Però se per caso gli occupano il loft a Centocelle, ecco che chiamano l’amico Magistrato.
Nel frattempo, il cittadino comune – quello che vive nelle periferie, lavora, paga le tasse, non ha il bonus cultura né il reddito di cittadinanza – guarda e si domanda: “Ma io, in questo Paese, ho diritto almeno a tenere la porta di casa chiusa a chiave?”.
C’è poi un altro fattore da non trascurare; quello che una parte della sinistra distingue tra legge e giustizia.
Nel senso che secondo questo sentimento le leggi possono essere formalmente “legali” ma “ingiuste” (pensiamo alle leggi razziali o alle leggi contro i sindacati del primo ‘900).
E di conseguenza un eccesso di legalismo e repressione può allontanare dallo spirito democratico e progressista.
E a tal riguardo c’è un provvedimento previsto dal Decreto sicurezza su cui vorrei attirare la vostra attenzione; quello relativo alle occupazioni abusive delle case.
Parliamo dalla casa, il bene cui gli italiani probabilmente tengono di più, quasi fosse un bene sacrale.
Le cronache degli ultimi anni hanno palesato che le occupazioni abusive sono veri e propri atti di sciacallaggio che colpiscono soprattutto i soggetti cosiddetti “fragili” e, in particolare, le persone anzianeche, in molti casi, dopo essere state dimesse dall’ospedale, o di ritorno dalla visita ai figli, trovano la propria abitazione occupata, con la serratura della porta di ingresso sostituita. Risulta chiaro che dietro molte di queste occupazioni si nasconde un vero e proprio racket organizzato, gestito dalla criminalità, per segnalare ai soggetti malintenzionati i nominativi dei residenti in questi alloggi ed i loro spostamenti, anche temporanei, proprio ai fini dell’occupazione dell’immobile.
Vi dico la verità; magari solo per mero calcolo politico mi sarei aspettato che a sinistra si plaudisse alla nuova norma che consente il reintegro nel bene del proprietario espropriato, senza cioè dover aspettare i tempi infiniti di un processo.
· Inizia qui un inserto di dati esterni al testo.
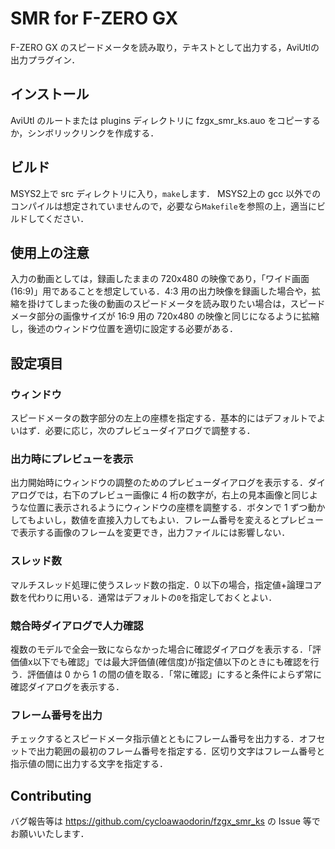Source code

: # SMR for F-ZERO GX
F-ZERO GX のスピードメータを読み取り，テキストとして出力する，AviUtlの出力プラグイン．

## インストール
AviUtl のルートまたは plugins ディレクトリに fzgx_smr_ks.auo をコピーするか，シンボリックリンクを作成する．

## ビルド
MSYS2上で src ディレクトリに入り，`make`します．
MSYS2上の gcc 以外でのコンパイルは想定されていませんので，必要なら`Makefile`を参照の上，適当にビルドしてください．

## 使用上の注意
入力の動画としては，録画したままの 720x480 の映像であり，「ワイド画面 (16:9)」用であることを想定している．4:3 用の出力映像を録画した場合や，拡縮を掛けてしまった後の動画のスピードメータを読み取りたい場合は，スピードメータ部分の画像サイズが 16:9 用の 720x480 の映像と同じになるように拡縮し，後述のウィンドウ位置を適切に設定する必要がある．

## 設定項目
### ウィンドウ
スピードメータの数字部分の左上の座標を指定する．基本的にはデフォルトでよいはず．必要に応じ，次のプレビューダイアログで調整する．

### 出力時にプレビューを表示
出力開始時にウィンドウの調整のためのプレビューダイアログを表示する．ダイアログでは，右下のプレビュー画像に 4 桁の数字が，右上の見本画像と同じような位置に表示されるようにウィンドウの座標を調整する．ボタンで 1 ずつ動かしてもよいし，数値を直接入力してもよい．フレーム番号を変えるとプレビューで表示する画像のフレームを変更でき，出力ファイルには影響しない．

### スレッド数
マルチスレッド処理に使うスレッド数の指定．0 以下の場合，指定値+論理コア数を代わりに用いる．通常はデフォルトの`0`を指定しておくとよい．

### 競合時ダイアログで人力確認
複数のモデルで全会一致にならなかった場合に確認ダイアログを表示する．「評価値x以下でも確認」では最大評価値(確信度)が指定値以下のときにも確認を行う．評価値は 0 から 1 の間の値を取る．「常に確認」にすると条件によらず常に確認ダイアログを表示する．

### フレーム番号を出力
チェックするとスピードメータ指示値とともにフレーム番号を出力する．オフセットで出力範囲の最初のフレーム番号を指定する．区切り文字はフレーム番号と指示値の間に出力する文字を指定する．

## Contributing
バグ報告等は https://github.com/cycloawaodorin/fzgx_smr_ks の Issue 等でお願いいたします．
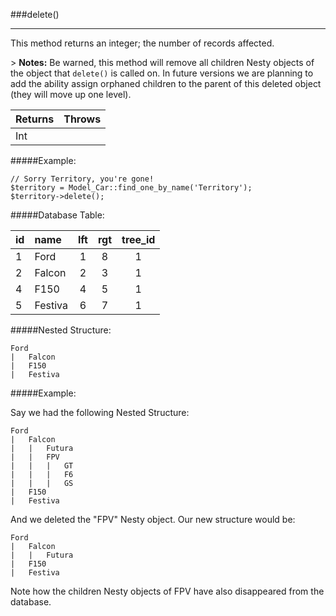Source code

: ###delete()

-----------

This method returns an integer; the number of records affected.

&gt; **Notes:** Be warned, this method will remove all children Nesty objects of the object that `delete()` is called on. In future versions we are planning to add the ability assign orphaned children to the parent of this deleted object (they will move up one level).

Returns                          | Throws 
:------------------------------- | :-------------
Int                              | 


#####Example:

	// Sorry Territory, you're gone!
	$territory = Model_Car::find_one_by_name('Territory');
	$territory->delete();

#####Database Table:

  id        | name      | lft         | rgt         | tree_id
  :-------- | :-------- | :---------: | :---------: | :------:
  1         | Ford      | 1           | 8           | 1
  2         | Falcon    | 2           | 3           | 1
  4         | F150      | 4           | 5           | 1
  5         | Festiva   | 6           | 7           | 1
  
  
#####Nested Structure:

	Ford
	|   Falcon
	|   F150
	|   Festiva

#####Example:

Say we had the following Nested Structure:

	Ford
	|   Falcon
	|   |   Futura
	|   |   FPV
	|   |   |   GT
	|   |   |   F6
	|   |   |   GS
	|   F150
	|   Festiva

And we deleted the "FPV" Nesty object. Our new structure would be:

	Ford
	|   Falcon
	|   |   Futura
	|   F150
	|   Festiva

Note how the children Nesty objects of FPV have also disappeared from the database.

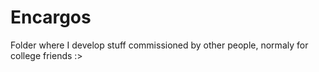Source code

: # Encargos
Folder where I develop stuff commissioned by other people, normaly for college friends :>

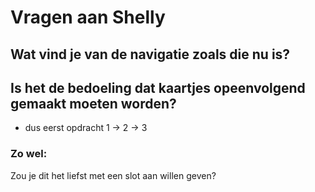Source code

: # Vragen aan Shelly

## Wat vind je van de navigatie zoals die nu is?

## Is het de bedoeling dat kaartjes opeenvolgend gemaakt moeten worden?

- dus eerst opdracht 1 -> 2 -> 3

### Zo wel:

Zou je dit het liefst met een slot aan willen geven?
Invece, a meno che mi sia sfuggito qualcosa, non ho sentito nulla.
Evidentemente si tratta di non tema che, se toccato, fa saltare sulle sedie Fratoianni e compagni.
Forse a loro pare brutto sgomberare chi si è preso una casa non sua.
Ma come: ci spiegate che “la casa è un diritto”, ma poi difendete chi le ruba? Forse perché, in fondo, il diritto alla casa è bello… purché paghi qualcun altro.
La Schlein? Silenzio radio. Forse non voleva disturbare l’ala movimentista del partito. O forse sta ancora cercando un compromesso tra la legalità e l’autogestione anarco-condominiale.
D’altronde quella è l’area politica in cui milita Ilaria Salis, la Giovanna d’Arco del diritto alla casa, un simbolo, una martire che teorizza la legittimità di occupare case non abitate.
Con questi riferimenti, con una Salis che è stata addirittura eletta all’Europarlamento, cos’altro aspettarsi?
La sicurezza, per loro, è il problema! Non la soluzione.
Intanto il Paese va avanti. Tra rapine, aggressioni e case sequestrate da abusivi, chi vive nella realtà finisce per votare quei partiti che almeno non minimizzano certi fenomeni; quelli di destra.
Che magari non saranno perfetti, che magari risolvono poco, ma magari esagerano con il ricorso alla legge penale, ma almeno non ti dicono che se ti svaligiano casa è colpa tua, perché hai avuto l’arroganza borghese di possedere qualcosa.
La verità è semplice: quando lo Stato smette di proteggere i cittadini, i cittadini cambiano lo Stato.
Anche con il voto.
E se la sinistra vuole davvero capire perché perde – ovunque in Europa, e da anni – forse dovrebbe partire anche dalle chiavi di casa.